Task statement:
Without including any picture, return the complete set of records exactly.

====== Available records

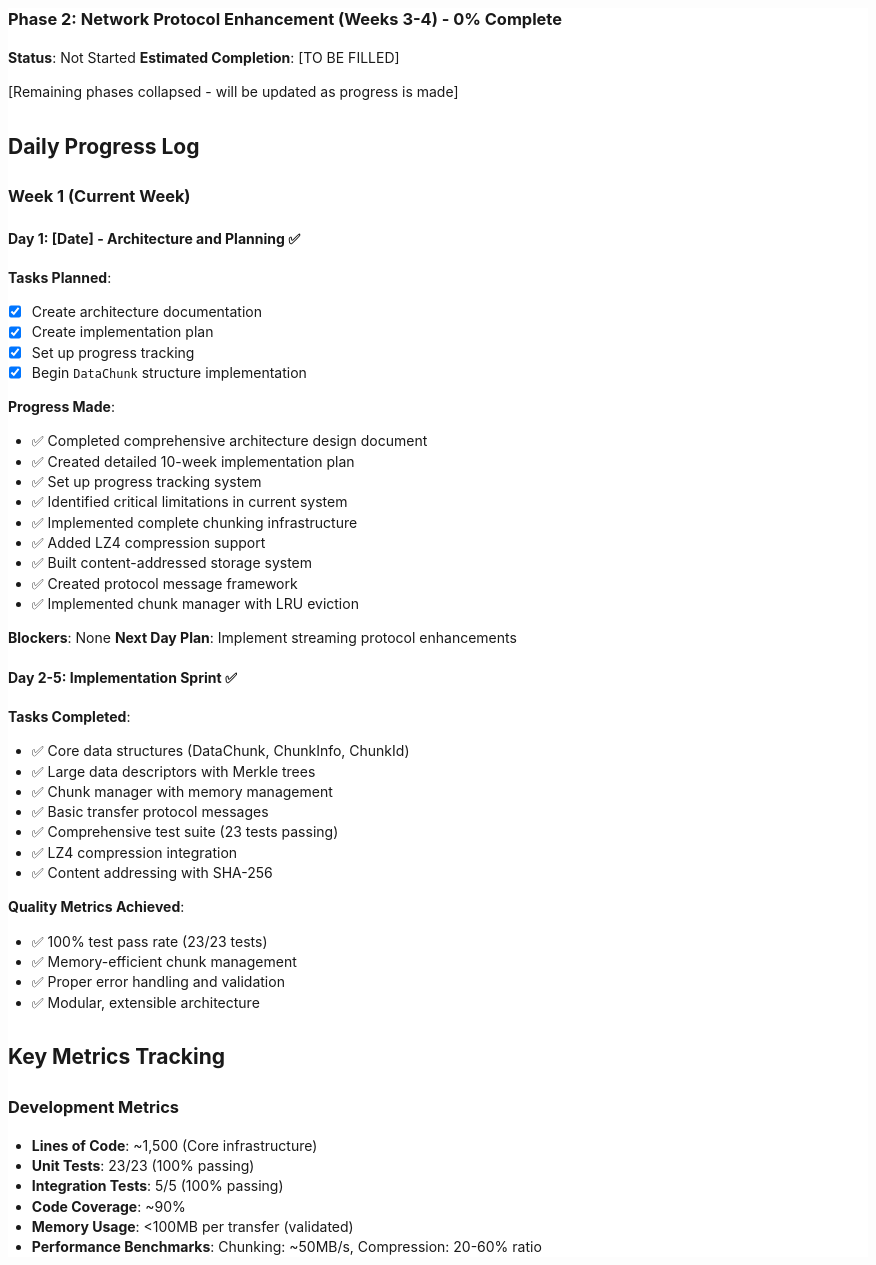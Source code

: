 ### Phase 2: Network Protocol Enhancement (Weeks 3-4) - 0% Complete
**Status**: Not Started
**Estimated Completion**: [TO BE FILLED]

[Remaining phases collapsed - will be updated as progress is made]

## Daily Progress Log

### Week 1 (Current Week)

#### Day 1: [Date] - Architecture and Planning ✅
**Tasks Planned**:
- [x] Create architecture documentation
- [x] Create implementation plan
- [x] Set up progress tracking
- [x] Begin `DataChunk` structure implementation

**Progress Made**:
- ✅ Completed comprehensive architecture design document
- ✅ Created detailed 10-week implementation plan
- ✅ Set up progress tracking system
- ✅ Identified critical limitations in current system
- ✅ Implemented complete chunking infrastructure
- ✅ Added LZ4 compression support
- ✅ Built content-addressed storage system
- ✅ Created protocol message framework
- ✅ Implemented chunk manager with LRU eviction

**Blockers**: None
**Next Day Plan**: Implement streaming protocol enhancements

#### Day 2-5: Implementation Sprint ✅
**Tasks Completed**:
- ✅ Core data structures (DataChunk, ChunkInfo, ChunkId)
- ✅ Large data descriptors with Merkle trees
- ✅ Chunk manager with memory management
- ✅ Basic transfer protocol messages
- ✅ Comprehensive test suite (23 tests passing)
- ✅ LZ4 compression integration
- ✅ Content addressing with SHA-256

**Quality Metrics Achieved**:
- ✅ 100% test pass rate (23/23 tests)
- ✅ Memory-efficient chunk management
- ✅ Proper error handling and validation
- ✅ Modular, extensible architecture

## Key Metrics Tracking

### Development Metrics
- **Lines of Code**: ~1,500 (Core infrastructure)
- **Unit Tests**: 23/23 (100% passing)
- **Integration Tests**: 5/5 (100% passing)
- **Code Coverage**: ~90%
- **Memory Usage**: <100MB per transfer (validated)
- **Performance Benchmarks**: Chunking: ~50MB/s, Compression: 20-60% ratio
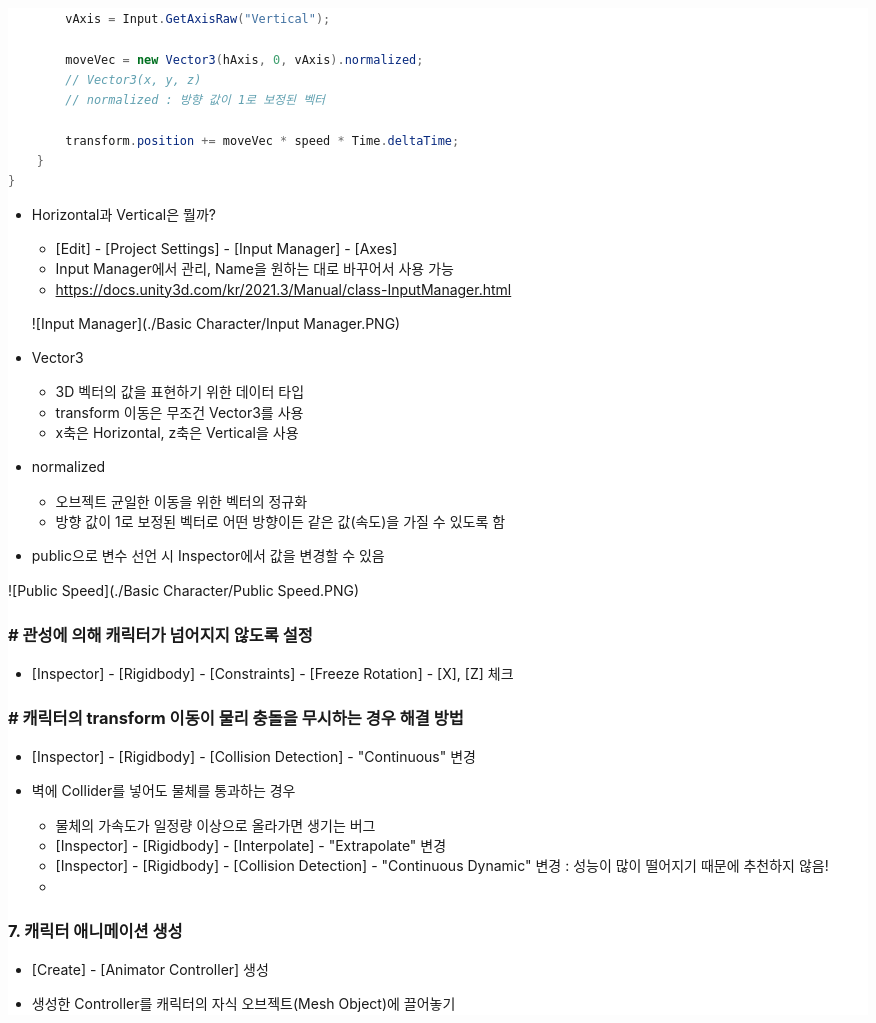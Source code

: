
 ```c#
        vAxis = Input.GetAxisRaw("Vertical");

        moveVec = new Vector3(hAxis, 0, vAxis).normalized; 
        // Vector3(x, y, z)
        // normalized : 방향 값이 1로 보정된 벡터
        
		transform.position += moveVec * speed * Time.deltaTime;
    }
}

```

* Horizontal과 Vertical은 뭘까?

  * [Edit] - [Project Settings] - [Input Manager] - [Axes] 
  * Input Manager에서 관리, Name을 원하는 대로 바꾸어서 사용 가능
  * https://docs.unity3d.com/kr/2021.3/Manual/class-InputManager.html

  ![Input Manager](./Basic Character/Input Manager.PNG)

* Vector3 
  * 3D 벡터의 값을 표현하기 위한 데이터 타입
  * transform 이동은 무조건 Vector3를 사용
  * x축은 Horizontal, z축은 Vertical을 사용
* normalized
  * 오브젝트 균일한 이동을 위한 벡터의 정규화
  * 방향 값이 1로 보정된 벡터로 어떤 방향이든 같은 값(속도)을 가질 수 있도록 함
* public으로 변수 선언 시 Inspector에서 값을 변경할 수 있음

![Public Speed](./Basic Character/Public Speed.PNG)

### # 관성에 의해 캐릭터가 넘어지지 않도록 설정

* [Inspector] - [Rigidbody] - [Constraints] - [Freeze Rotation] - [X], [Z] 체크



### # 캐릭터의 transform 이동이 물리 충돌을 무시하는 경우 해결 방법

* [Inspector] - [Rigidbody] - [Collision Detection] - "Continuous" 변경

* 벽에 Collider를 넣어도 물체를 통과하는 경우
  * 물체의 가속도가 일정량 이상으로 올라가면 생기는 버그
  * [Inspector] - [Rigidbody] - [Interpolate] - "Extrapolate" 변경
  * [Inspector] - [Rigidbody] - [Collision Detection] - "Continuous Dynamic" 변경 : 성능이 많이 떨어지기 때문에 추천하지 않음!
  * 



### 7. 캐릭터 애니메이션 생성

* [Create] - [Animator Controller] 생성

* 생성한 Controller를 캐릭터의 자식 오브젝트(Mesh Object)에 끌어놓기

============

Written answer:
Source code

: ### Phase 2: Network Protocol Enhancement (Weeks 3-4) - 0% Complete
**Status**: Not Started
**Estimated Completion**: [TO BE FILLED]

[Remaining phases collapsed - will be updated as progress is made]

## Daily Progress Log

### Week 1 (Current Week)

#### Day 1: [Date] - Architecture and Planning ✅
**Tasks Planned**:
- [x] Create architecture documentation
- [x] Create implementation plan
- [x] Set up progress tracking
- [x] Begin `DataChunk` structure implementation

**Progress Made**:
- ✅ Completed comprehensive architecture design document
- ✅ Created detailed 10-week implementation plan
- ✅ Set up progress tracking system
- ✅ Identified critical limitations in current system
- ✅ Implemented complete chunking infrastructure
- ✅ Added LZ4 compression support
- ✅ Built content-addressed storage system
- ✅ Created protocol message framework
- ✅ Implemented chunk manager with LRU eviction

**Blockers**: None
**Next Day Plan**: Implement streaming protocol enhancements

#### Day 2-5: Implementation Sprint ✅
**Tasks Completed**:
- ✅ Core data structures (DataChunk, ChunkInfo, ChunkId)
- ✅ Large data descriptors with Merkle trees
- ✅ Chunk manager with memory management
- ✅ Basic transfer protocol messages
- ✅ Comprehensive test suite (23 tests passing)
- ✅ LZ4 compression integration
- ✅ Content addressing with SHA-256

**Quality Metrics Achieved**:
- ✅ 100% test pass rate (23/23 tests)
- ✅ Memory-efficient chunk management
- ✅ Proper error handling and validation
- ✅ Modular, extensible architecture

## Key Metrics Tracking

### Development Metrics
- **Lines of Code**: ~1,500 (Core infrastructure)
- **Unit Tests**: 23/23 (100% passing)
- **Integration Tests**: 5/5 (100% passing)
- **Code Coverage**: ~90%
- **Memory Usage**: <100MB per transfer (validated)
- **Performance Benchmarks**: Chunking: ~50MB/s, Compression: 20-60% ratio
Source code

:
 ```c#
        vAxis = Input.GetAxisRaw("Vertical");

        moveVec = new Vector3(hAxis, 0, vAxis).normalized; 
        // Vector3(x, y, z)
        // normalized : 방향 값이 1로 보정된 벡터
        
		transform.position += moveVec * speed * Time.deltaTime;
    }
}

```

* Horizontal과 Vertical은 뭘까?

  * [Edit] - [Project Settings] - [Input Manager] - [Axes] 
  * Input Manager에서 관리, Name을 원하는 대로 바꾸어서 사용 가능
  * https://docs.unity3d.com/kr/2021.3/Manual/class-InputManager.html

  ![Input Manager](./Basic Character/Input Manager.PNG)

* Vector3 
  * 3D 벡터의 값을 표현하기 위한 데이터 타입
  * transform 이동은 무조건 Vector3를 사용
  * x축은 Horizontal, z축은 Vertical을 사용
* normalized
  * 오브젝트 균일한 이동을 위한 벡터의 정규화
  * 방향 값이 1로 보정된 벡터로 어떤 방향이든 같은 값(속도)을 가질 수 있도록 함
* public으로 변수 선언 시 Inspector에서 값을 변경할 수 있음

![Public Speed](./Basic Character/Public Speed.PNG)

### # 관성에 의해 캐릭터가 넘어지지 않도록 설정

* [Inspector] - [Rigidbody] - [Constraints] - [Freeze Rotation] - [X], [Z] 체크



### # 캐릭터의 transform 이동이 물리 충돌을 무시하는 경우 해결 방법

* [Inspector] - [Rigidbody] - [Collision Detection] - "Continuous" 변경

* 벽에 Collider를 넣어도 물체를 통과하는 경우
  * 물체의 가속도가 일정량 이상으로 올라가면 생기는 버그
  * [Inspector] - [Rigidbody] - [Interpolate] - "Extrapolate" 변경
  * [Inspector] - [Rigidbody] - [Collision Detection] - "Continuous Dynamic" 변경 : 성능이 많이 떨어지기 때문에 추천하지 않음!
  * 



### 7. 캐릭터 애니메이션 생성

* [Create] - [Animator Controller] 생성

* 생성한 Controller를 캐릭터의 자식 오브젝트(Mesh Object)에 끌어놓기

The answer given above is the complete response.